*DIRECTIONS FOR THIS TASK*.
Reproduce all of the entries below exactly, without images.
(MATERIAL TO PROCESS begins)
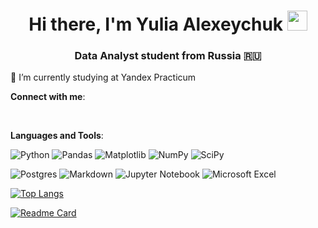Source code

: <h1 align="center">Hi there, I'm Yulia Alexeychuk</a> 
<img src="https://github.com/blackcater/blackcater/raw/main/images/Hi.gif" height="32"/></h1>
<h3 align="center">Data Analyst student from Russia 🇷🇺</h3>

🌱 I’m currently studying at Yandex Practicum

**Connect with me**:

<a href="https://www.linkedin.com/in/yulia-alexeychuk-108963230/"><img src="https://img.shields.io/badge/linkedin-%230077B5.svg?style=for-the-badge&logo=linkedin&logoColor=white" alt=""></a>
<a href="t.me/yalexeychuk"><img src="https://img.shields.io/badge/Telegram-2CA5E0?style=for-the-badge&logo=telegram&logoColor=white" alt=""></a>

**Languages and Tools**:

![Python](https://img.shields.io/badge/python-3670A0?style=for-the-badge&logo=python&logoColor=ffdd54)
![Pandas](https://img.shields.io/badge/pandas-%23150458.svg?style=for-the-badge&logo=pandas&logoColor=white)
![Matplotlib](https://img.shields.io/badge/Matplotlib-%23ffffff.svg?style=for-the-badge&logo=Matplotlib&logoColor=black)
![NumPy](https://img.shields.io/badge/numpy-%23013243.svg?style=for-the-badge&logo=numpy&logoColor=white)
![SciPy](https://img.shields.io/badge/SciPy-%230C55A5.svg?style=for-the-badge&logo=scipy&logoColor=%white)

![Postgres](https://img.shields.io/badge/postgres-%23316192.svg?style=for-the-badge&logo=postgresql&logoColor=white)
![Markdown](https://img.shields.io/badge/markdown-%23000000.svg?style=for-the-badge&logo=markdown&logoColor=white)
![Jupyter Notebook](https://img.shields.io/badge/jupyter-%23FA0F00.svg?style=for-the-badge&logo=jupyter&logoColor=white)
![Microsoft Excel](https://img.shields.io/badge/Microsoft_Excel-217346?style=for-the-badge&logo=microsoft-excel&logoColor=white)


 [![Top Langs](https://github-readme-stats.vercel.app/api/top-langs/?username=yulia-alexeychuk&layout=compact)](https://github.com/anuraghazra/github-readme-stats)

 [![Readme Card](https://github-readme-stats.vercel.app/api/pin/?username=yulia-alexeychuk&repo=yandex_practicum)](https://github.com/anuraghazra/github-readme-stats)
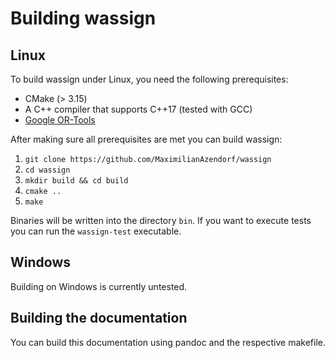 # Building wassign

## Linux

To build wassign under Linux, you need the following prerequisites:

* CMake (> 3.15)
* A C++ compiler that supports C++17 (tested with GCC)
* [Google OR-Tools](https://github.com/google/or-tools)

After making sure all prerequisites are met you can build wassign:

1. `git clone https://github.com/MaximilianAzendorf/wassign`
2. `cd wassign`
3. `mkdir build && cd build`
4. `cmake ..`
5. `make`

Binaries will be written into the directory `bin`. If you want to execute tests you can run the `wassign-test` executable.

## Windows

Building on Windows is currently untested.

## Building the documentation

You can build this documentation using pandoc and the respective makefile.
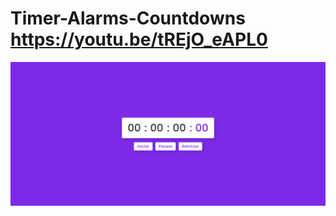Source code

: # Timer-Alarms-Countdowns https://youtu.be/tREjO_eAPL0
<p align="center">
  <img src="preview.png" alt="preview del proyecto"  max-width="1600">
</p>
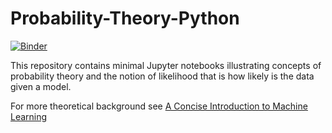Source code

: # Probability-Theory-Python

[![Binder](https://mybinder.org/badge_logo.svg)](https://mybinder.org/v2/gh/ACFaul/Probability-Likelihood-Python/HEAD)

This repository contains minimal Jupyter notebooks illustrating concepts of probability theory and the notion of likelihood that is how likely is the data given a model. 

For more theoretical background see [A Concise Introduction to Machine Learning](https://www.amazon.com/gp/product/0815384106/ref=dbs_a_def_rwt_bibl_vppi_i0)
(MATERIAL TO PROCESS ends)
*ANSWER FOR THE TASK*.
Source code

: <h1 align="center">Hi there, I'm Yulia Alexeychuk</a> 
<img src="https://github.com/blackcater/blackcater/raw/main/images/Hi.gif" height="32"/></h1>
<h3 align="center">Data Analyst student from Russia 🇷🇺</h3>

🌱 I’m currently studying at Yandex Practicum

**Connect with me**:

<a href="https://www.linkedin.com/in/yulia-alexeychuk-108963230/"><img src="https://img.shields.io/badge/linkedin-%230077B5.svg?style=for-the-badge&logo=linkedin&logoColor=white" alt=""></a>
<a href="t.me/yalexeychuk"><img src="https://img.shields.io/badge/Telegram-2CA5E0?style=for-the-badge&logo=telegram&logoColor=white" alt=""></a>

**Languages and Tools**:

![Python](https://img.shields.io/badge/python-3670A0?style=for-the-badge&logo=python&logoColor=ffdd54)
![Pandas](https://img.shields.io/badge/pandas-%23150458.svg?style=for-the-badge&logo=pandas&logoColor=white)
![Matplotlib](https://img.shields.io/badge/Matplotlib-%23ffffff.svg?style=for-the-badge&logo=Matplotlib&logoColor=black)
![NumPy](https://img.shields.io/badge/numpy-%23013243.svg?style=for-the-badge&logo=numpy&logoColor=white)
![SciPy](https://img.shields.io/badge/SciPy-%230C55A5.svg?style=for-the-badge&logo=scipy&logoColor=%white)

![Postgres](https://img.shields.io/badge/postgres-%23316192.svg?style=for-the-badge&logo=postgresql&logoColor=white)
![Markdown](https://img.shields.io/badge/markdown-%23000000.svg?style=for-the-badge&logo=markdown&logoColor=white)
![Jupyter Notebook](https://img.shields.io/badge/jupyter-%23FA0F00.svg?style=for-the-badge&logo=jupyter&logoColor=white)
![Microsoft Excel](https://img.shields.io/badge/Microsoft_Excel-217346?style=for-the-badge&logo=microsoft-excel&logoColor=white)


 [![Top Langs](https://github-readme-stats.vercel.app/api/top-langs/?username=yulia-alexeychuk&layout=compact)](https://github.com/anuraghazra/github-readme-stats)

 [![Readme Card](https://github-readme-stats.vercel.app/api/pin/?username=yulia-alexeychuk&repo=yandex_practicum)](https://github.com/anuraghazra/github-readme-stats)
 # Building wassign

## Linux

To build wassign under Linux, you need the following prerequisites:

* CMake (> 3.15)
* A C++ compiler that supports C++17 (tested with GCC)
* [Google OR-Tools](https://github.com/google/or-tools)

After making sure all prerequisites are met you can build wassign:

1. `git clone https://github.com/MaximilianAzendorf/wassign`
2. `cd wassign`
3. `mkdir build && cd build`
4. `cmake ..`
5. `make`

Binaries will be written into the directory `bin`. If you want to execute tests you can run the `wassign-test` executable.

## Windows

Building on Windows is currently untested.

## Building the documentation

You can build this documentation using pandoc and the respective makefile.
Source code

: # Timer-Alarms-Countdowns https://youtu.be/tREjO_eAPL0
<p align="center">
  <img src="preview.png" alt="preview del proyecto"  max-width="1600">
</p>
Source code

: # Probability-Theory-Python

[![Binder](https://mybinder.org/badge_logo.svg)](https://mybinder.org/v2/gh/ACFaul/Probability-Likelihood-Python/HEAD)

This repository contains minimal Jupyter notebooks illustrating concepts of probability theory and the notion of likelihood that is how likely is the data given a model. 

For more theoretical background see [A Concise Introduction to Machine Learning](https://www.amazon.com/gp/product/0815384106/ref=dbs_a_def_rwt_bibl_vppi_i0)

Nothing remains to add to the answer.